DATA SECTION:
=== Begin Enclosure ===

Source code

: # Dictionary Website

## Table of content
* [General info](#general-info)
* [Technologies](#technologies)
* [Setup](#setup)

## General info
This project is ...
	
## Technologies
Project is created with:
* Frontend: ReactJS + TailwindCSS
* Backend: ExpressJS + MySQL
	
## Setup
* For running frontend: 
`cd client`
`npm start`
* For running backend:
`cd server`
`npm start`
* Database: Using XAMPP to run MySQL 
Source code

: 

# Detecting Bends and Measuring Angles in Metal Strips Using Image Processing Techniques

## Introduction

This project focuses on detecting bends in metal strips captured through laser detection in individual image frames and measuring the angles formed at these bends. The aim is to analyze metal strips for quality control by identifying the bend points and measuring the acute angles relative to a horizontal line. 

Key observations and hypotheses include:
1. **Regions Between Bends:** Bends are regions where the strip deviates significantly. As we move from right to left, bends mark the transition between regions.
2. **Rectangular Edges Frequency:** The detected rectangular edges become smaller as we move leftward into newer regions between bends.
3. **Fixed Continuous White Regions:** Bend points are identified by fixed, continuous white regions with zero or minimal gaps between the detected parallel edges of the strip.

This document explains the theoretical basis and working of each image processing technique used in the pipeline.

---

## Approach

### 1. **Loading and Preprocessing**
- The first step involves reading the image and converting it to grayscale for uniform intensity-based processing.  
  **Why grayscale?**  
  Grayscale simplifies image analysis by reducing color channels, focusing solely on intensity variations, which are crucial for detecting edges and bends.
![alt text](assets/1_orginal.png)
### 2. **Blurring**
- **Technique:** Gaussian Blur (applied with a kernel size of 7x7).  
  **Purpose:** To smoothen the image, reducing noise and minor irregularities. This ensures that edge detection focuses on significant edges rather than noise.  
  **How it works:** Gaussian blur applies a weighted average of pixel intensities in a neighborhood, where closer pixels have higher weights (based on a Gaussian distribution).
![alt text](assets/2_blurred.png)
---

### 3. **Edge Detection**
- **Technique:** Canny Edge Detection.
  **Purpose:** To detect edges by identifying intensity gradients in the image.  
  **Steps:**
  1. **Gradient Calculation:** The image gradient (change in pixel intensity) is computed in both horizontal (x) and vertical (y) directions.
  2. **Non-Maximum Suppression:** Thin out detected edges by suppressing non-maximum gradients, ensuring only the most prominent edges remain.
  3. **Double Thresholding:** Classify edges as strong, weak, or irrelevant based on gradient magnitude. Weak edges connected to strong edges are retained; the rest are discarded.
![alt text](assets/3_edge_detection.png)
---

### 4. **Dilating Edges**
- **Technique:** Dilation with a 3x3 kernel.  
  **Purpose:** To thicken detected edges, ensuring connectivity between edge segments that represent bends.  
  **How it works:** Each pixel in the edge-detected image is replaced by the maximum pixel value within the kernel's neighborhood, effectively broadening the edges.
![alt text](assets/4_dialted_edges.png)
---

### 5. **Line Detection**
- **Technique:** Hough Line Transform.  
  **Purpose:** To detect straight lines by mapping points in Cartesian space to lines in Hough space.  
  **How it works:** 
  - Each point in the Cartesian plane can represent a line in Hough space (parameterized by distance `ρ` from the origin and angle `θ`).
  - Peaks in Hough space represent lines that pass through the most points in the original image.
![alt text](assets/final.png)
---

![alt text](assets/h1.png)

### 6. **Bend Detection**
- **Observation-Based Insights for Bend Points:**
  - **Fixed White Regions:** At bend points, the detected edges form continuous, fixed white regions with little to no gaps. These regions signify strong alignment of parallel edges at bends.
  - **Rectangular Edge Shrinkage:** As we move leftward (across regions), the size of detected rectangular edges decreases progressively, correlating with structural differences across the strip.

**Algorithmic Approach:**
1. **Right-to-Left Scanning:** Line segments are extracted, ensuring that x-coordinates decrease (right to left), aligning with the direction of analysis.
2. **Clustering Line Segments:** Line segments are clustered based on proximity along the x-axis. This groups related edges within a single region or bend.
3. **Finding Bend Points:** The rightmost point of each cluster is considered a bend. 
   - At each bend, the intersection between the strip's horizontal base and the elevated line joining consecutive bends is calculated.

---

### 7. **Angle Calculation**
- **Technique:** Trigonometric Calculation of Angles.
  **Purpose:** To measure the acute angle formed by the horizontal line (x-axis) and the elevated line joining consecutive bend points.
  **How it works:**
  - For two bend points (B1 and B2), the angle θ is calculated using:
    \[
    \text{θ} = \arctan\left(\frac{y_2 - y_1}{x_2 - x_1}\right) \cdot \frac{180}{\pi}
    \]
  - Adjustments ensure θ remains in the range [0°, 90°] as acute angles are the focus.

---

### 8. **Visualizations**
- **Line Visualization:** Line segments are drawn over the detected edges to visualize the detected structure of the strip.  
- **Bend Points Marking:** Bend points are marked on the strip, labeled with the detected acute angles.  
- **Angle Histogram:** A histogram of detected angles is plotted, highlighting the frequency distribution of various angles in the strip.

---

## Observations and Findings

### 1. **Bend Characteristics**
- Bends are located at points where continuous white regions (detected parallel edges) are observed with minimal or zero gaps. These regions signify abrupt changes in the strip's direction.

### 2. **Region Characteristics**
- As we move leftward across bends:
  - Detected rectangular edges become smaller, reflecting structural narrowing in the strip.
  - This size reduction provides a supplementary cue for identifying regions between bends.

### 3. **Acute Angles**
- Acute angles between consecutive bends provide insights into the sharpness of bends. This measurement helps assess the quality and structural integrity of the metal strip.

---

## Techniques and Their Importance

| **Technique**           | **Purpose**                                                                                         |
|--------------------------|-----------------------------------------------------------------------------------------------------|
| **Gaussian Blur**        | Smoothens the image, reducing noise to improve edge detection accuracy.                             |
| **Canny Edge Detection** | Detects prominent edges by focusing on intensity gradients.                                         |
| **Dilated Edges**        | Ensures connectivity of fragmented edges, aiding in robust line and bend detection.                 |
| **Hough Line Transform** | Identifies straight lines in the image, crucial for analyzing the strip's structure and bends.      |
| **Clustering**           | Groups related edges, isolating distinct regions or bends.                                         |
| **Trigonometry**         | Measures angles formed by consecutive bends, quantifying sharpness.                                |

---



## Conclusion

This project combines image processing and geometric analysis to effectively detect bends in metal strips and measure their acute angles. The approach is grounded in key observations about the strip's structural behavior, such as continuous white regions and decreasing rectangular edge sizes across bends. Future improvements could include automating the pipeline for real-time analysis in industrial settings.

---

=== End Enclosure ===

ABOUT THIS EXERCISE: From top to bottom, repeat the material above word for word.

SOLUTION TO THE PROBLEM:
Source code

: # Dictionary Website

## Table of content
* [General info](#general-info)
* [Technologies](#technologies)
* [Setup](#setup)

## General info
This project is ...
	
## Technologies
Project is created with:
* Frontend: ReactJS + TailwindCSS
* Backend: ExpressJS + MySQL
	
## Setup
* For running frontend: 
`cd client`
`npm start`
* For running backend:
`cd server`
`npm start`
* Database: Using XAMPP to run MySQL 
Source code

: 

# Detecting Bends and Measuring Angles in Metal Strips Using Image Processing Techniques

## Introduction

This project focuses on detecting bends in metal strips captured through laser detection in individual image frames and measuring the angles formed at these bends. The aim is to analyze metal strips for quality control by identifying the bend points and measuring the acute angles relative to a horizontal line. 

Key observations and hypotheses include:
1. **Regions Between Bends:** Bends are regions where the strip deviates significantly. As we move from right to left, bends mark the transition between regions.
2. **Rectangular Edges Frequency:** The detected rectangular edges become smaller as we move leftward into newer regions between bends.
3. **Fixed Continuous White Regions:** Bend points are identified by fixed, continuous white regions with zero or minimal gaps between the detected parallel edges of the strip.

This document explains the theoretical basis and working of each image processing technique used in the pipeline.

---

## Approach

### 1. **Loading and Preprocessing**
- The first step involves reading the image and converting it to grayscale for uniform intensity-based processing.  
  **Why grayscale?**  
  Grayscale simplifies image analysis by reducing color channels, focusing solely on intensity variations, which are crucial for detecting edges and bends.
![alt text](assets/1_orginal.png)
### 2. **Blurring**
- **Technique:** Gaussian Blur (applied with a kernel size of 7x7).  
  **Purpose:** To smoothen the image, reducing noise and minor irregularities. This ensures that edge detection focuses on significant edges rather than noise.  
  **How it works:** Gaussian blur applies a weighted average of pixel intensities in a neighborhood, where closer pixels have higher weights (based on a Gaussian distribution).
![alt text](assets/2_blurred.png)
---

### 3. **Edge Detection**
- **Technique:** Canny Edge Detection.
  **Purpose:** To detect edges by identifying intensity gradients in the image.  
  **Steps:**
  1. **Gradient Calculation:** The image gradient (change in pixel intensity) is computed in both horizontal (x) and vertical (y) directions.
  2. **Non-Maximum Suppression:** Thin out detected edges by suppressing non-maximum gradients, ensuring only the most prominent edges remain.
  3. **Double Thresholding:** Classify edges as strong, weak, or irrelevant based on gradient magnitude. Weak edges connected to strong edges are retained; the rest are discarded.
![alt text](assets/3_edge_detection.png)
---

### 4. **Dilating Edges**
- **Technique:** Dilation with a 3x3 kernel.  
  **Purpose:** To thicken detected edges, ensuring connectivity between edge segments that represent bends.  
  **How it works:** Each pixel in the edge-detected image is replaced by the maximum pixel value within the kernel's neighborhood, effectively broadening the edges.
![alt text](assets/4_dialted_edges.png)
---

### 5. **Line Detection**
- **Technique:** Hough Line Transform.  
  **Purpose:** To detect straight lines by mapping points in Cartesian space to lines in Hough space.  
  **How it works:** 
  - Each point in the Cartesian plane can represent a line in Hough space (parameterized by distance `ρ` from the origin and angle `θ`).
  - Peaks in Hough space represent lines that pass through the most points in the original image.
![alt text](assets/final.png)
---

![alt text](assets/h1.png)

### 6. **Bend Detection**
- **Observation-Based Insights for Bend Points:**
  - **Fixed White Regions:** At bend points, the detected edges form continuous, fixed white regions with little to no gaps. These regions signify strong alignment of parallel edges at bends.
  - **Rectangular Edge Shrinkage:** As we move leftward (across regions), the size of detected rectangular edges decreases progressively, correlating with structural differences across the strip.

**Algorithmic Approach:**
1. **Right-to-Left Scanning:** Line segments are extracted, ensuring that x-coordinates decrease (right to left), aligning with the direction of analysis.
2. **Clustering Line Segments:** Line segments are clustered based on proximity along the x-axis. This groups related edges within a single region or bend.
3. **Finding Bend Points:** The rightmost point of each cluster is considered a bend. 
   - At each bend, the intersection between the strip's horizontal base and the elevated line joining consecutive bends is calculated.

---

### 7. **Angle Calculation**
- **Technique:** Trigonometric Calculation of Angles.
  **Purpose:** To measure the acute angle formed by the horizontal line (x-axis) and the elevated line joining consecutive bend points.
  **How it works:**
  - For two bend points (B1 and B2), the angle θ is calculated using:
    \[
    \text{θ} = \arctan\left(\frac{y_2 - y_1}{x_2 - x_1}\right) \cdot \frac{180}{\pi}
    \]
  - Adjustments ensure θ remains in the range [0°, 90°] as acute angles are the focus.

---

### 8. **Visualizations**
- **Line Visualization:** Line segments are drawn over the detected edges to visualize the detected structure of the strip.  
- **Bend Points Marking:** Bend points are marked on the strip, labeled with the detected acute angles.  
- **Angle Histogram:** A histogram of detected angles is plotted, highlighting the frequency distribution of various angles in the strip.

---

## Observations and Findings

### 1. **Bend Characteristics**
- Bends are located at points where continuous white regions (detected parallel edges) are observed with minimal or zero gaps. These regions signify abrupt changes in the strip's direction.

### 2. **Region Characteristics**
- As we move leftward across bends:
  - Detected rectangular edges become smaller, reflecting structural narrowing in the strip.
  - This size reduction provides a supplementary cue for identifying regions between bends.

### 3. **Acute Angles**
- Acute angles between consecutive bends provide insights into the sharpness of bends. This measurement helps assess the quality and structural integrity of the metal strip.

---

## Techniques and Their Importance

| **Technique**           | **Purpose**                                                                                         |
|--------------------------|-----------------------------------------------------------------------------------------------------|
| **Gaussian Blur**        | Smoothens the image, reducing noise to improve edge detection accuracy.                             |
| **Canny Edge Detection** | Detects prominent edges by focusing on intensity gradients.                                         |
| **Dilated Edges**        | Ensures connectivity of fragmented edges, aiding in robust line and bend detection.                 |
| **Hough Line Transform** | Identifies straight lines in the image, crucial for analyzing the strip's structure and bends.      |
| **Clustering**           | Groups related edges, isolating distinct regions or bends.                                         |
| **Trigonometry**         | Measures angles formed by consecutive bends, quantifying sharpness.                                |

---



## Conclusion

This project combines image processing and geometric analysis to effectively detect bends in metal strips and measure their acute angles. The approach is grounded in key observations about the strip's structural behavior, such as continuous white regions and decreasing rectangular edge sizes across bends. Future improvements could include automating the pipeline for real-time analysis in industrial settings.

---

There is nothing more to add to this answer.